WHAT IS EXPECTED: The reply should hold every entry exactly as written and none of the pictures.

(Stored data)
BEGIN
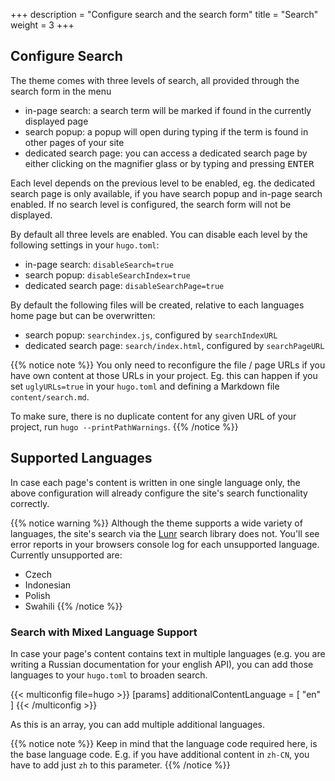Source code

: +++
description = "Configure search and the search form"
title = "Search"
weight = 3
+++

## Configure Search

The theme comes with three levels of search, all provided through the search form in the menu

- in-page search: a search term will be marked if found in the currently displayed page
- search popup: a popup will open during typing if the term is found in other pages of your site
- dedicated search page: you can access a dedicated search page by either clicking on the magnifier glass or by typing and pressing <kbd>ENTER</kbd>

Each level depends on the previous level to be enabled, eg. the dedicated search page is only available, if you have search popup and in-page search enabled. If no search level is configured, the search form will not be displayed.

By default all three levels are enabled. You can disable each level by the following settings in your `hugo.toml`:

- in-page search: `disableSearch=true`
- search popup: `disableSearchIndex=true`
- dedicated search page: `disableSearchPage=true`

By default the following files will be created, relative to each languages home page but can be overwritten:

- search popup: `searchindex.js`, configured by `searchIndexURL`
- dedicated search page: `search/index.html`, configured by `searchPageURL`

{{% notice note %}}
You only need to reconfigure the file / page URLs if you have own content at those URLs in your project. Eg. this can happen if you set `uglyURLs=true` in your `hugo.toml` and defining a Markdown file `content/search.md`.

To make sure, there is no duplicate content for any given URL of your project, run `hugo --printPathWarnings`.
{{% /notice %}}

## Supported Languages

In case each page's content is written in one single language only, the above configuration will already configure the site's search functionality correctly.

{{% notice warning %}}
Although the theme supports a wide variety of languages, the site's search via the [Lunr](https://lunrjs.com) search library does not.
You'll see error reports in your browsers console log for each unsupported language. Currently unsupported are:

- Czech
- Indonesian
- Polish
- Swahili
{{% /notice %}}

### Search with Mixed Language Support

In case your page's content contains text in multiple languages (e.g. you are writing a Russian documentation for your english API), you can add those languages to your `hugo.toml` to broaden search.

{{< multiconfig file=hugo >}}
[params]
  additionalContentLanguage = [ "en" ]
{{< /multiconfig >}}

As this is an array, you can add multiple additional languages.

{{% notice note %}}
Keep in mind that the language code required here, is the base language code. E.g. if you have additional content in `zh-CN`, you have to add just `zh` to this parameter.
{{% /notice %}}
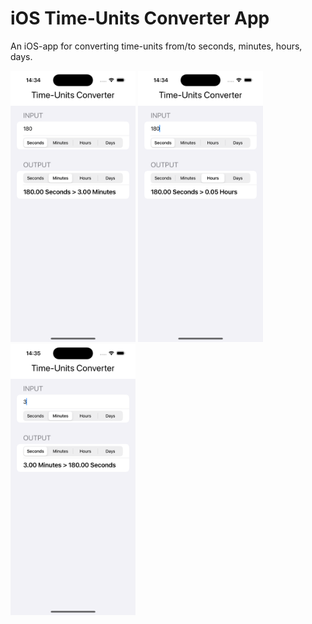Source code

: # iOS Time-Units Converter App
An iOS-app for converting time-units from/to seconds, minutes, hours, days.

<img src="./TimeConverter/ScreenShots/shot01.png" alt="ScreenShot" width="200" /> <img src="./TimeConverter/ScreenShots/shot02.png" alt="ScreenShot" width="200" /> <img src="./TimeConverter/ScreenShots/shot03.png" alt="ScreenShot" width="200" />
END
REPLY TO THE TASK:
Source code

: +++
description = "Configure search and the search form"
title = "Search"
weight = 3
+++

## Configure Search

The theme comes with three levels of search, all provided through the search form in the menu

- in-page search: a search term will be marked if found in the currently displayed page
- search popup: a popup will open during typing if the term is found in other pages of your site
- dedicated search page: you can access a dedicated search page by either clicking on the magnifier glass or by typing and pressing <kbd>ENTER</kbd>

Each level depends on the previous level to be enabled, eg. the dedicated search page is only available, if you have search popup and in-page search enabled. If no search level is configured, the search form will not be displayed.

By default all three levels are enabled. You can disable each level by the following settings in your `hugo.toml`:

- in-page search: `disableSearch=true`
- search popup: `disableSearchIndex=true`
- dedicated search page: `disableSearchPage=true`

By default the following files will be created, relative to each languages home page but can be overwritten:

- search popup: `searchindex.js`, configured by `searchIndexURL`
- dedicated search page: `search/index.html`, configured by `searchPageURL`

{{% notice note %}}
You only need to reconfigure the file / page URLs if you have own content at those URLs in your project. Eg. this can happen if you set `uglyURLs=true` in your `hugo.toml` and defining a Markdown file `content/search.md`.

To make sure, there is no duplicate content for any given URL of your project, run `hugo --printPathWarnings`.
{{% /notice %}}

## Supported Languages

In case each page's content is written in one single language only, the above configuration will already configure the site's search functionality correctly.

{{% notice warning %}}
Although the theme supports a wide variety of languages, the site's search via the [Lunr](https://lunrjs.com) search library does not.
You'll see error reports in your browsers console log for each unsupported language. Currently unsupported are:

- Czech
- Indonesian
- Polish
- Swahili
{{% /notice %}}

### Search with Mixed Language Support

In case your page's content contains text in multiple languages (e.g. you are writing a Russian documentation for your english API), you can add those languages to your `hugo.toml` to broaden search.

{{< multiconfig file=hugo >}}
[params]
  additionalContentLanguage = [ "en" ]
{{< /multiconfig >}}

As this is an array, you can add multiple additional languages.

{{% notice note %}}
Keep in mind that the language code required here, is the base language code. E.g. if you have additional content in `zh-CN`, you have to add just `zh` to this parameter.
{{% /notice %}}
Source code

: # iOS Time-Units Converter App
An iOS-app for converting time-units from/to seconds, minutes, hours, days.

<img src="./TimeConverter/ScreenShots/shot01.png" alt="ScreenShot" width="200" /> <img src="./TimeConverter/ScreenShots/shot02.png" alt="ScreenShot" width="200" /> <img src="./TimeConverter/ScreenShots/shot03.png" alt="ScreenShot" width="200" />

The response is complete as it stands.